> What you should do:
Your answer is the lines from the one that has "New value of" through the last line of the records below, retyped exactly and alone.

[Dataset items]
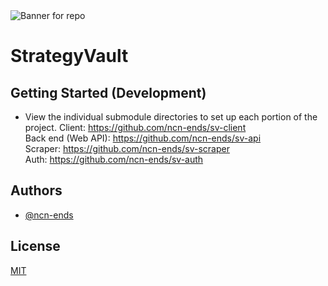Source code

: <img src="https://i.imgur.com/EnAmPfX.png" alt="Banner for repo">

# StrategyVault

## Getting Started (Development)

- View the individual submodule directories to set up each portion of the project.
Client: https://github.com/ncn-ends/sv-client  
Back end (Web API): https://github.com/ncn-ends/sv-api  
Scraper: https://github.com/ncn-ends/sv-scraper  
Auth: https://github.com/ncn-ends/sv-auth  

## Authors

- [@ncn-ends](https://www.github.com/ncn-ends)


## License

[MIT](https://choosealicense.com/licenses/mit/)

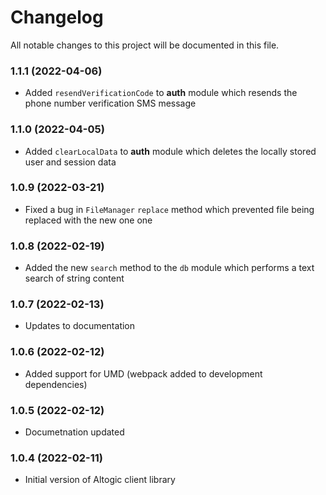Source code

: # Changelog

All notable changes to this project will be documented in this file.

### 1.1.1 (2022-04-06)

-  Added `resendVerificationCode` to **auth** module which resends the phone number verification SMS
   message

### 1.1.0 (2022-04-05)

-  Added `clearLocalData` to **auth** module which deletes the locally stored user and session data

### 1.0.9 (2022-03-21)

-  Fixed a bug in `FileManager` `replace` method which prevented file being replaced with the new
   one one

### 1.0.8 (2022-02-19)

-  Added the new `search` method to the `db` module which performs a text search of string content

### 1.0.7 (2022-02-13)

-  Updates to documentation

### 1.0.6 (2022-02-12)

-  Added support for UMD (webpack added to development dependencies)

### 1.0.5 (2022-02-12)

-  Documetnation updated

### 1.0.4 (2022-02-11)

-  Initial version of Altogic client library
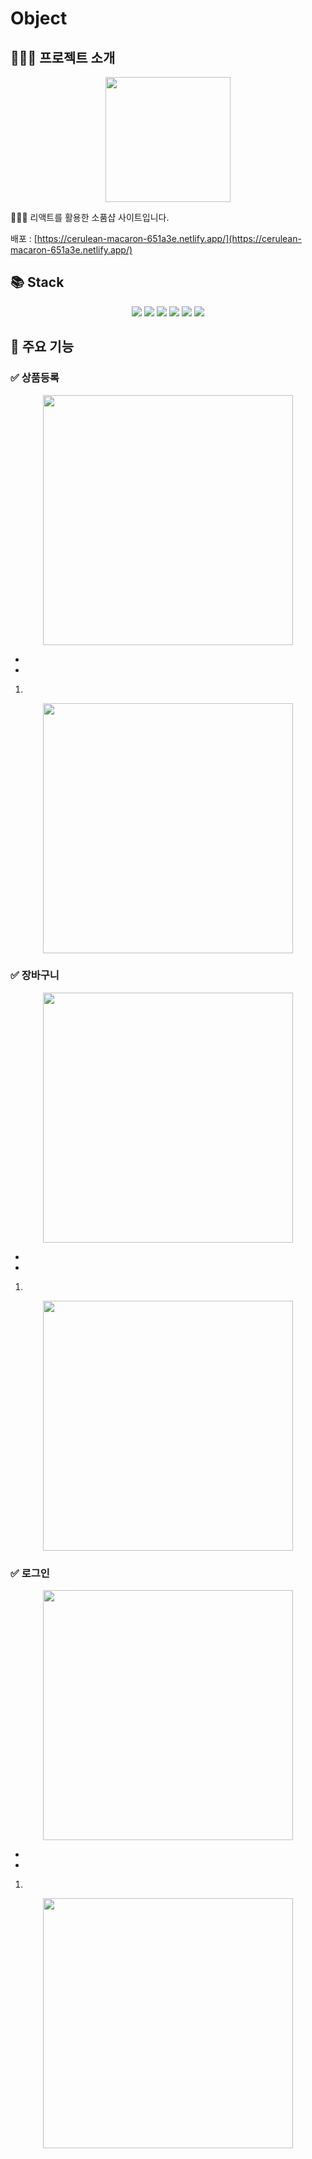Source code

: # 	Object

## 🧑🏻‍💻 프로젝트 소개 

<p align='center'>
<img width='200px' src=''>
</p>

🙋🏻‍♂️ 리액트를 활용한 소품샵 사이트입니다.  

배포 : [https://cerulean-macaron-651a3e.netlify.app/](https://cerulean-macaron-651a3e.netlify.app/)

## 📚 Stack
<p align='center'>
<img src="https://img.shields.io/badge/HTML5-E34F26?style=flat&logo=HTML5&logoColor=white" />
<img src="https://img.shields.io/badge/CSS3-1572B6?style=flat&logo=CSS3&logoColor=white" />
<img src="https://img.shields.io/badge/Tailwind CSS-06B6D4?style=flat&logo=Tailwind CSS&logoColor=white" />
<img src="https://img.shields.io/badge/JavaScript-F7DF1E?style=flat&logo=JavaScript&logoColor=white" />
<img src="https://img.shields.io/badge/React-61DAFB?style=flat&logo=react&logoColor=white" />
<img src="https://img.shields.io/badge/Firebase-FFCA28?style=flat&logo=Firebase&logoColor=white" />
</p>


##  🙂 주요 기능 

###  ✅ 상품등록

<p align='center'>
<img width="400" src="">
</p>

- 
- 

1. 
<p align='center'>
<img width="400" src="">
</p>

###  ✅ 장바구니

<p align='center'>
<img width="400" src="">
</p>

- 
- 

1. 
<p align='center'>
<img width="400" src="">
</p>



###  ✅ 로그인

<p align='center'>
<img width="400" src="">
</p>

- 
- 

1. 
<p align='center'>
<img width="400" src="">
</p>

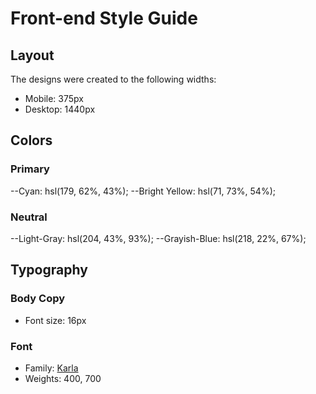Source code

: # Front-end Style Guide

## Layout

The designs were created to the following widths:

- Mobile: 375px
- Desktop: 1440px

## Colors

### Primary

--Cyan: hsl(179, 62%, 43%);
--Bright Yellow: hsl(71, 73%, 54%);

### Neutral

--Light-Gray: hsl(204, 43%, 93%);
--Grayish-Blue: hsl(218, 22%, 67%);

## Typography

### Body Copy

- Font size: 16px

### Font

- Family: [Karla](https://fonts.google.com/specimen/Karla)
- Weights: 400, 700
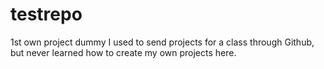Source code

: # testrepo
1st own project dummy
I used to send projects for a class through Github, but never learned how to create my own projects here. 
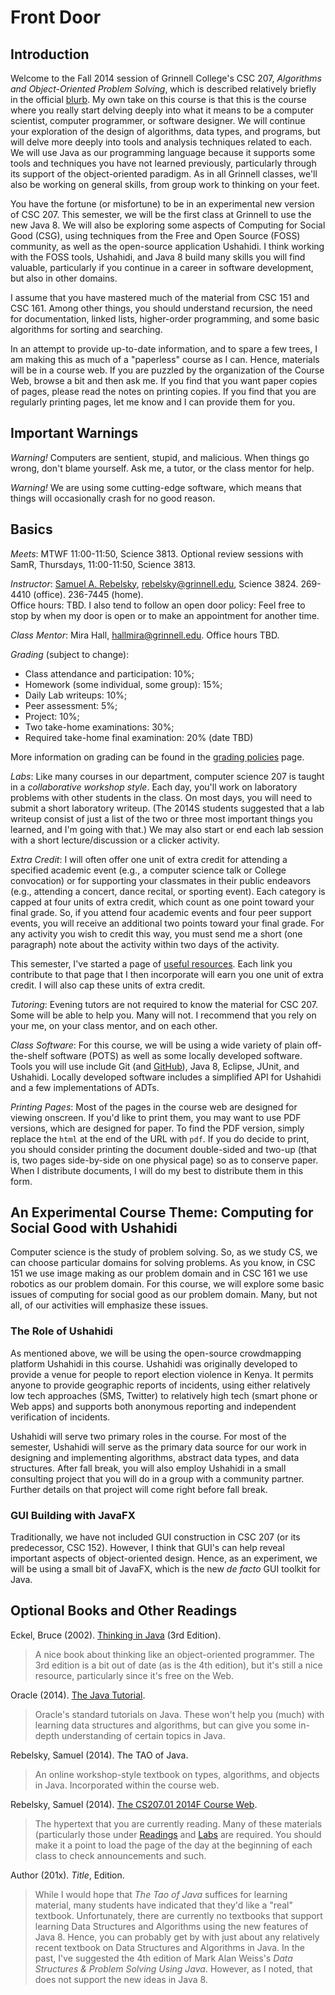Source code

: Front Door
==========

Introduction
------------

Welcome to the Fall 2014 session of Grinnell College's CSC 207,
*Algorithms and Object-Oriented Problem Solving*, which is described
relatively briefly in the official [blurb](../handouts/blurb.html).
My own take on this course is that this is the course where you really
start delving deeply into what it means to be a computer scientist,
computer programmer, or software designer.  We will continue your
exploration of the design of algorithms, data types, and programs,
but will delve more deeply into tools and analysis techniques related
to each.  We will use Java as our programming language because it
supports some tools and techniques you have not learned previously,
particularly through its support of the object-oriented paradigm.
As in all Grinnell classes, we'll also be working on general skills,
from group work to thinking on your feet.

You have the fortune (or misfortune) to be in an experimental new version
of CSC 207.  This semester, we will be the first class at Grinnell to
use the new Java 8.  We will also be exploring some aspects of Computing
for Social Good (CSG), using techniques from the Free and Open Source
(FOSS) community, as well as the open-source application Ushahidi.
I think working with the FOSS tools, Ushahidi, and Java 8 build many
skills you will find valuable, particularly if you continue in a career
in software development, but also in other domains.

I assume that you have mastered much of the material from CSC 151
and CSC 161.  Among other things, you should understand recursion,
the need for documentation, linked lists, higher-order programming,
and some basic algorithms for sorting and searching.

In an attempt to provide up-to-date information, and to spare a few
trees, I am making this as much of a "paperless" course as I can.  Hence,
materials will be in a course web.  If you are puzzled by the organization
of the Course Web, browse a bit and then ask me.  If you find that you
want paper copies of pages, please read the notes on printing copies.
If you find that you are regularly printing pages, let me know and I
can provide them for you.

Important Warnings
------------------

*Warning!*  Computers are sentient, stupid, and malicious.  When things
go wrong, don't blame yourself.  Ask me, a tutor, or the class mentor
for help.

*Warning!*  We are using some cutting-edge software, which means that
things will occasionally crash for no good reason.

Basics
------

*Meets*: MTWF 11:00-11:50, Science 3813.
Optional review sessions with SamR, Thursdays, 11:00-11:50, Science 3813.

*Instructor*: 
[Samuel A. Rebelsky](http://www.cs.grinnell.edu/~rebelsky/),
<email>rebelsky@grinnell.edu</email>,
Science 3824.  269-4410 (office).  236-7445 (home).  
Office hours:  TBD.
I also tend to follow an open door policy: Feel
free to stop by when my door is open or to make an appointment for
another time.

*Class Mentor*: Mira Hall, <email>hallmira@grinnell.edu</email>.
Office hours TBD.

*Grading* (subject to change):

* Class attendance and participation: 10%;
* Homework (some individual, some group): 15%;
* Daily Lab writeups: 10%;
* Peer assessment: 5%;
* Project: 10%;
* Two take-home examinations: 30%;
* Required take-home final examination: 20% (date TBD)

More information on grading can be found in the
[grading policies](../handouts/grading.html) page.

*Labs*: 
Like many courses in our department, computer science 207 is taught in
a *collaborative workshop style*.  Each day, you'll work on laboratory
problems with other students in the class.  On most days, you will need
to submit a short laboratory writeup.  (The 2014S students suggested that
a lab writeup consist of just a list of the two or three most important
things you learned, and I'm going with that.)  We may also start or end
each lab session with a short lecture/discussion or a clicker activity.

*Extra Credit*:
I will often offer one unit of extra credit for attending a specified
academic event (e.g., a computer science talk or College convocation)
or for supporting your classmates in their public endeavors (e.g.,
attending a concert, dance recital, or sporting event).  Each category
is capped at four units of extra credit, which count as one point
toward your final grade.  So, if you attend four academic events and
four peer support events, you will receive an additional two points
toward your final grade.  For any activity you wish to credit this way,
you must send me a short (one paragraph) note about the activity within
two days of the activity.

This semester, I've started a page of [useful
resources](../handouts/resources.html).  Each link you contribute to
that page that I then incorporate will earn you one unit of extra credit.
I will also cap these units of extra credit.

*Tutoring*:
Evening tutors are not required to know the material for CSC 207.
Some will be able to help you.  Many will not.  I recommend that you
rely on your me, on your class mentor, and on each other.

*Class Software*:
For this course, we will be using a wide variety of plain off-the-shelf
software (POTS) as well as some locally developed software.  Tools you
will use include Git (and [GitHub](http://github.com)), Java 8, Eclipse,
JUnit, and Ushahidi.  Locally developed software includes a simplified
API for Ushahidi and a few implementations of ADTs.

*Printing Pages*:
Most of the pages in the course web are designed for viewing onscreen.
If you'd like to print them, you may want to use PDF versions, which
are designed for paper.  To find the PDF version, simply replace
the `html` at the end of the URL with `pdf`.
If you do decide to print, you should consider printing the document
double-sided and two-up (that is, two pages side-by-side on one
physical page) so as to conserve paper.  When I distribute documents,
I will do my best to distribute them in this form.

An Experimental Course Theme: Computing for Social Good with Ushahidi 
---------------------------------------------------------------------

Computer science is the study of problem solving.  So, as we study CS,
we can choose particular domains for solving problems.  As you know,
in CSC 151 we use image making as our problem domain and in CSC 161 we
use robotics as our problem domain.  For this course, we will explore
some basic issues of computing for social good as our problem domain.
Many, but not all, of our activities will emphasize these issues.

### The Role of Ushahidi

As mentioned above, we will be using the open-source crowdmapping platform
Ushahidi in this course.  Ushahidi was originally developed to provide
a venue for people to report election violence in Kenya.  It permits
anyone to provide geographic reports of incidents, using either relatively
low tech approaches (SMS, Twitter) to relatively high tech (smart phone
or Web apps) and supports both anonymous reporting and independent 
verification of incidents.

Ushahidi will serve two primary roles in the course.  For most of the
semester, Ushahidi will serve as the primary data source for our work
in designing and implementing algorithms, abstract data types, and data
structures.  After fall break, you will also employ Ushahidi in a small
consulting project that you will do in a group with a community partner.
Further details on that project will come right before fall break.

### GUI Building with JavaFX

Traditionally, we have not included GUI construction in CSC 207 (or
its predecessor, CSC 152).  However, I think that GUI's can help reveal
important aspects of object-oriented design. Hence, as an experiment, we
will be using a small bit of JavaFX, which is the new *de facto* GUI
toolkit for Java.

Optional Books and Other Readings
---------------------------------

Eckel, Bruce (2002).
[Thinking in Java](http://www.mindview.net/Books/TIJ/)
(3rd Edition).

>   A nice book about thinking like an object-oriented programmer.  The
3rd edition is a bit out of date (as is the 4th edition), but it's
still a nice resource, particularly since it's free on the Web.

Oracle (2014).  [The Java Tutorial](http://docs.oracle.com/javase/tutorial/).

> Oracle's standard tutorials on Java.  These won't help you (much) with
learning data structures and algorithms, but can give you some in-depth
understanding of certain topics in Java.

Rebelsky, Samuel (2014).  The TAO of Java.

> An online workshop-style textbook on types, algorithms, and objects
in Java.  Incorporated within the course web.

Rebelsky, Samuel (2014).
[The CS207.01 2014F Course Web](index.html).

> The hypertext that you are currently reading.  Many of these materials
(particularly those under [Readings](../readings/)
and [Labs](../labs/) are required.  You should make
it a point to load the page of the day at the beginning of each class
to check announcements and such.

Author (201x).  *Title*, Edition.

> While I would hope that *The Tao of Java* suffices for learning
material, many students have indicated that they'd like a "real" textbook.
Unfortunately, there are currently no textbooks that support learning
Data Structures and Algorithms using the new features of Java 8.  Hence,
you can probably get by with just about any relatively recent textbook
on Data Structures and Algorithms in Java.  In the past, I've suggested
the 4th edition of Mark Alan Weiss's *Data Structures &amp; Problem Solving 
Using Java*.  However, as I noted, that does not support the new ideas in
Java 8. 

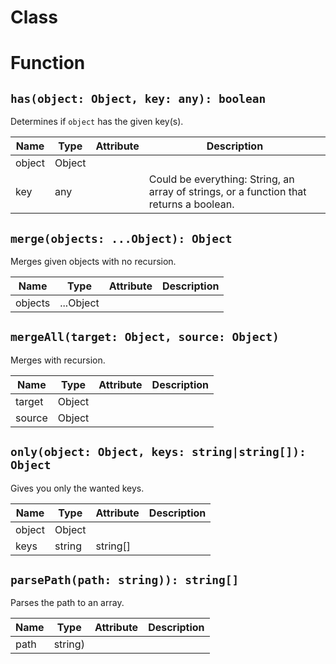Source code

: # Class

# Function

## `has(object: Object, key: any): boolean`

Determines if `object` has the given key(s).

| Name | Type | Attribute | Description |
| --- | --- | --- | --- |
| object | Object |  |
| key | any |  | Could be everything: String, an array of strings, or a function that returns a boolean. |

## `merge(objects: ...Object): Object`

Merges given objects with no recursion.

| Name | Type | Attribute | Description |
| --- | --- | --- | --- |
| objects | ...Object |  |

## `mergeAll(target: Object, source: Object)`

Merges with recursion.

| Name | Type | Attribute | Description |
| --- | --- | --- | --- |
| target | Object |  |
| source | Object |  |

## `only(object: Object, keys: string|string[]): Object`

Gives you only the wanted keys.

| Name | Type | Attribute | Description |
| --- | --- | --- | --- |
| object | Object |  |
| keys | string|string[] |  |

## `parsePath(path: string)): string[]`

Parses the path to an array.

| Name | Type | Attribute | Description |
| --- | --- | --- | --- |
| path | string) |  |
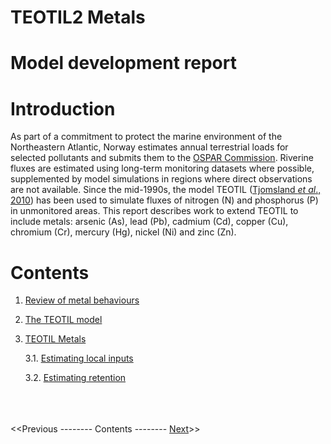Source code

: # TEOTIL2 Metals
# Model development report

# Introduction

As part of a commitment to protect the marine environment of the Northeastern Atlantic, Norway estimates annual terrestrial loads for selected pollutants and submits them to the [OSPAR Commission](https://www.ospar.org/). Riverine fluxes are estimated using long-term monitoring datasets where possible, supplemented by model simulations in regions where direct observations are not available. Since the mid-1990s, the model TEOTIL ([Tjomsland *et al*., 2010](https://niva.brage.unit.no/niva-xmlui/handle/11250/214825)) has been used to simulate fluxes of nitrogen (N) and phosphorus (P) in unmonitored areas. This report describes work to extend TEOTIL to include metals: arsenic (As), lead (Pb), cadmium (Cd), copper (Cu), chromium (Cr), mercury (Hg), nickel (Ni) and zinc (Zn).

# Contents

 1. [Review of metal behaviours](01_metal_behaviour.html)
 
 2. [The TEOTIL model](02_teotil_model.html)
 
 3. [TEOTIL Metals](03_teotil_metals.html)
 
    3.1. [Estimating local inputs](04_local_inputs.html)
    
    3.2. [Estimating retention](05_retention.html)

\
\
\
<<Previous -------- Contents -------- [Next](01_metal_behaviour.html)>>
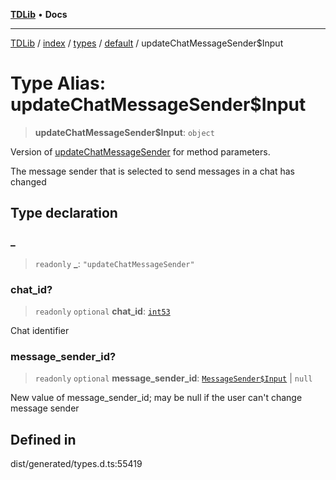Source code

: [**TDLib**](../../../../../../README.md) • **Docs**

***

[TDLib](../../../../../../modules.md) / [index](../../../../../README.md) / [types](../../../README.md) / [default](../README.md) / updateChatMessageSender$Input

# Type Alias: updateChatMessageSender$Input

> **updateChatMessageSender$Input**: `object`

Version of [updateChatMessageSender](updateChatMessageSender.md) for method parameters.

The message sender that is selected to send messages in a chat has changed

## Type declaration

### \_

> `readonly` **\_**: `"updateChatMessageSender"`

### chat\_id?

> `readonly` `optional` **chat\_id**: [`int53`](int53.md)

Chat identifier

### message\_sender\_id?

> `readonly` `optional` **message\_sender\_id**: [`MessageSender$Input`](MessageSender$Input.md) \| `null`

New value of message_sender_id; may be null if the user can't change message sender

## Defined in

dist/generated/types.d.ts:55419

> Response box:
New value of message_sender_id; may be null if the user can't change message sender

## Defined in

dist/generated/types.d.ts:55419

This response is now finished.